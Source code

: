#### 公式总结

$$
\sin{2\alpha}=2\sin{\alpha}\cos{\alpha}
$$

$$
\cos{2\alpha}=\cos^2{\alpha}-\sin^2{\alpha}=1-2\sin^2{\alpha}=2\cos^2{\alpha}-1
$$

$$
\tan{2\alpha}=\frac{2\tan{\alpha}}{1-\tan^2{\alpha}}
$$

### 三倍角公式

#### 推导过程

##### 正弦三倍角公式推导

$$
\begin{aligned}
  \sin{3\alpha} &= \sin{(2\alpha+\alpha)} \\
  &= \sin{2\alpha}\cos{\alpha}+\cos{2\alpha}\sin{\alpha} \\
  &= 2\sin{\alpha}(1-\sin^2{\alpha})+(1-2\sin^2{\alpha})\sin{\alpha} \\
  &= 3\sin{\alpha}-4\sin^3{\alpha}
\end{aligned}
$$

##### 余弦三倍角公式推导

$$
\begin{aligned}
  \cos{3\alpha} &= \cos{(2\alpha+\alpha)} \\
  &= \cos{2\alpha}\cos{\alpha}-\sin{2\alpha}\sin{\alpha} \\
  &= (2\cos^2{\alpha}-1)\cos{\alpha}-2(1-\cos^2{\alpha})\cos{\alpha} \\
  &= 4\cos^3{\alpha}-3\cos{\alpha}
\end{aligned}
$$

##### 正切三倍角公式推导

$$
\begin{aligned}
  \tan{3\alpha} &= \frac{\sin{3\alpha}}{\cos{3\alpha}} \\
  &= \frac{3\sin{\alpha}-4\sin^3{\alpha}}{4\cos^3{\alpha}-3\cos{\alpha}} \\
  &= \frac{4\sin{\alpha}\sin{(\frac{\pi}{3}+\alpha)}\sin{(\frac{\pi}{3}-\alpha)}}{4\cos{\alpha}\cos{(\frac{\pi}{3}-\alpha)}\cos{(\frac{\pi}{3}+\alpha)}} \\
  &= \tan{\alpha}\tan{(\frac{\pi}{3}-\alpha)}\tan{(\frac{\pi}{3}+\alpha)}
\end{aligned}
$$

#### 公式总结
┄┄┄┄┄┄┄┄┄┄┄┄┄┄┄┄┄┄┄┄
- EXERCISE BRIEF: Transcribe each of the records above exactly.

- ANSWER SECTION:
Source code

:#### 公式总结

$$
\sin{2\alpha}=2\sin{\alpha}\cos{\alpha}
$$

$$
\cos{2\alpha}=\cos^2{\alpha}-\sin^2{\alpha}=1-2\sin^2{\alpha}=2\cos^2{\alpha}-1
$$

$$
\tan{2\alpha}=\frac{2\tan{\alpha}}{1-\tan^2{\alpha}}
$$

### 三倍角公式

#### 推导过程

##### 正弦三倍角公式推导

$$
\begin{aligned}
  \sin{3\alpha} &= \sin{(2\alpha+\alpha)} \\
  &= \sin{2\alpha}\cos{\alpha}+\cos{2\alpha}\sin{\alpha} \\
  &= 2\sin{\alpha}(1-\sin^2{\alpha})+(1-2\sin^2{\alpha})\sin{\alpha} \\
  &= 3\sin{\alpha}-4\sin^3{\alpha}
\end{aligned}
$$

##### 余弦三倍角公式推导

$$
\begin{aligned}
  \cos{3\alpha} &= \cos{(2\alpha+\alpha)} \\
  &= \cos{2\alpha}\cos{\alpha}-\sin{2\alpha}\sin{\alpha} \\
  &= (2\cos^2{\alpha}-1)\cos{\alpha}-2(1-\cos^2{\alpha})\cos{\alpha} \\
  &= 4\cos^3{\alpha}-3\cos{\alpha}
\end{aligned}
$$

##### 正切三倍角公式推导

$$
\begin{aligned}
  \tan{3\alpha} &= \frac{\sin{3\alpha}}{\cos{3\alpha}} \\
  &= \frac{3\sin{\alpha}-4\sin^3{\alpha}}{4\cos^3{\alpha}-3\cos{\alpha}} \\
  &= \frac{4\sin{\alpha}\sin{(\frac{\pi}{3}+\alpha)}\sin{(\frac{\pi}{3}-\alpha)}}{4\cos{\alpha}\cos{(\frac{\pi}{3}-\alpha)}\cos{(\frac{\pi}{3}+\alpha)}} \\
  &= \tan{\alpha}\tan{(\frac{\pi}{3}-\alpha)}\tan{(\frac{\pi}{3}+\alpha)}
\end{aligned}
$$

#### 公式总结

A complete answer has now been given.